This year, 2015, was declared by the UN as the International Year of Soils. And the UN’s Food and Agriculture Organisation (FAO) is the lead coordinating agency for the activities. It is worth noting that soils host at least a quarter of the world’s biodiversity and are key in the carbon cycle.
On February 15, Jose Graziano da Silva, FAO director general, addressed an assembly of farmers, scientists and political leaders from across the world in Paris, France. He emphasised that agriculture must change.
“The model of agricultural production that predominates today is not suitable for the new food security challenges of the 21st century,” he said.
“What we are mostly seeing is a model of production that cannot prevent the degradation of soils and the loss of biodiversity - both of which are essential goods, especially for future generations.”
Farmers must resort to farming methods that conserve the soil as an important resource and adopt methods which mitigate the effects of climate change.

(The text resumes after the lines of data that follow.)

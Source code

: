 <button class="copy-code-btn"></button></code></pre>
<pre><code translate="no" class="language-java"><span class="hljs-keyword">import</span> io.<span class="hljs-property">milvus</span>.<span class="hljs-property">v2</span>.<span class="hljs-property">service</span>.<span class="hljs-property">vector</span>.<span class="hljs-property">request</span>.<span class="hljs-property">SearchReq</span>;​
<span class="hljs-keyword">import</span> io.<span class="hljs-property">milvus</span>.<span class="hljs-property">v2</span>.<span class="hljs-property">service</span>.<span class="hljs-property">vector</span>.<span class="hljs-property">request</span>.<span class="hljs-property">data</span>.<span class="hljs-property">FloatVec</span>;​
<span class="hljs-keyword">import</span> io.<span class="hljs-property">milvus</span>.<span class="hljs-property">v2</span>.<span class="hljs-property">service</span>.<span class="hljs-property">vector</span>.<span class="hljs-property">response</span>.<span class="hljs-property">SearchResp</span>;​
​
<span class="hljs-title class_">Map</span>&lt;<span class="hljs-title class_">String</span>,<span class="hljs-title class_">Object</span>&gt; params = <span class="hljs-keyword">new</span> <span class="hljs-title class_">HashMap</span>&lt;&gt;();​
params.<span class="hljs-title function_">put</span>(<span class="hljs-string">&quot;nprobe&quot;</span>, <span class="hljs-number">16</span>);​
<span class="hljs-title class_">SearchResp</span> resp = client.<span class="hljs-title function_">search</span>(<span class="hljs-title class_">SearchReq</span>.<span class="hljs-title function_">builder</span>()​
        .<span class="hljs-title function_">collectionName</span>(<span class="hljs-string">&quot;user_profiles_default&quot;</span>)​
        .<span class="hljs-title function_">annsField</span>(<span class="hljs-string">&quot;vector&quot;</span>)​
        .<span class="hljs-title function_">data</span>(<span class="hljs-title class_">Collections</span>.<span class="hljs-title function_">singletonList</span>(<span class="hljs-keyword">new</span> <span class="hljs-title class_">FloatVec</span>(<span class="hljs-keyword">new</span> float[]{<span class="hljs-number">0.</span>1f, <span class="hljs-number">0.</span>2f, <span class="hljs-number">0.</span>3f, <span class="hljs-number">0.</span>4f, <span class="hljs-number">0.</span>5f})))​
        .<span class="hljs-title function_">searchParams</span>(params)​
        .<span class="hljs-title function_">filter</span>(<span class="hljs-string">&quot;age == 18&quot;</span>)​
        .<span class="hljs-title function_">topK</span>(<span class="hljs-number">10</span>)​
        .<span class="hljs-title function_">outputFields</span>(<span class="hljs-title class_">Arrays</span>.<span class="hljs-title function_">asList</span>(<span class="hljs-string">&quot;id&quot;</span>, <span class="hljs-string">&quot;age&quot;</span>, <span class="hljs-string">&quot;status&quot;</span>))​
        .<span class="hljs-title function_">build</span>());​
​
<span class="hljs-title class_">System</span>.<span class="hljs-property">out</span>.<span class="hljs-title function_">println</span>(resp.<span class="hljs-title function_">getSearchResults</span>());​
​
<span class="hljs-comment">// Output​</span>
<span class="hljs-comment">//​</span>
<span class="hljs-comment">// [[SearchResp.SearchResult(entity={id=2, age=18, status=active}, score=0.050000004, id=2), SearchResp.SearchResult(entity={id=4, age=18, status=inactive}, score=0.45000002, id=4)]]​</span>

“The impacts of climate change are no longer an anticipated threat. They are now a crystal-clear reality right before our eyes,” noted da Silva while adding that there was need for farmers to take up what is referred to as climate-smart-agriculture. He particularly warned against farming practices that produce global warming gases, that is carbon dioxide, methane, and nitrous oxide.
Such practices include exposing animal or organic manure in the open air, which gives off methane. Cutting down forests that absorb carbondioxide is another bad practice. Soil is considered by environmentalists as a carbon sink if it is well managed and not too intensively cultivated. Minimum tillage of the soil should be encouraged.
According to a Panos publication, Just A Lot of Hot Air?, agriculture makes a small contribution to carbondioxide emissions. It also produces nearly half of human-induced emissions of methane (mostly from cattle) and nitrous oxide (from fertiliser).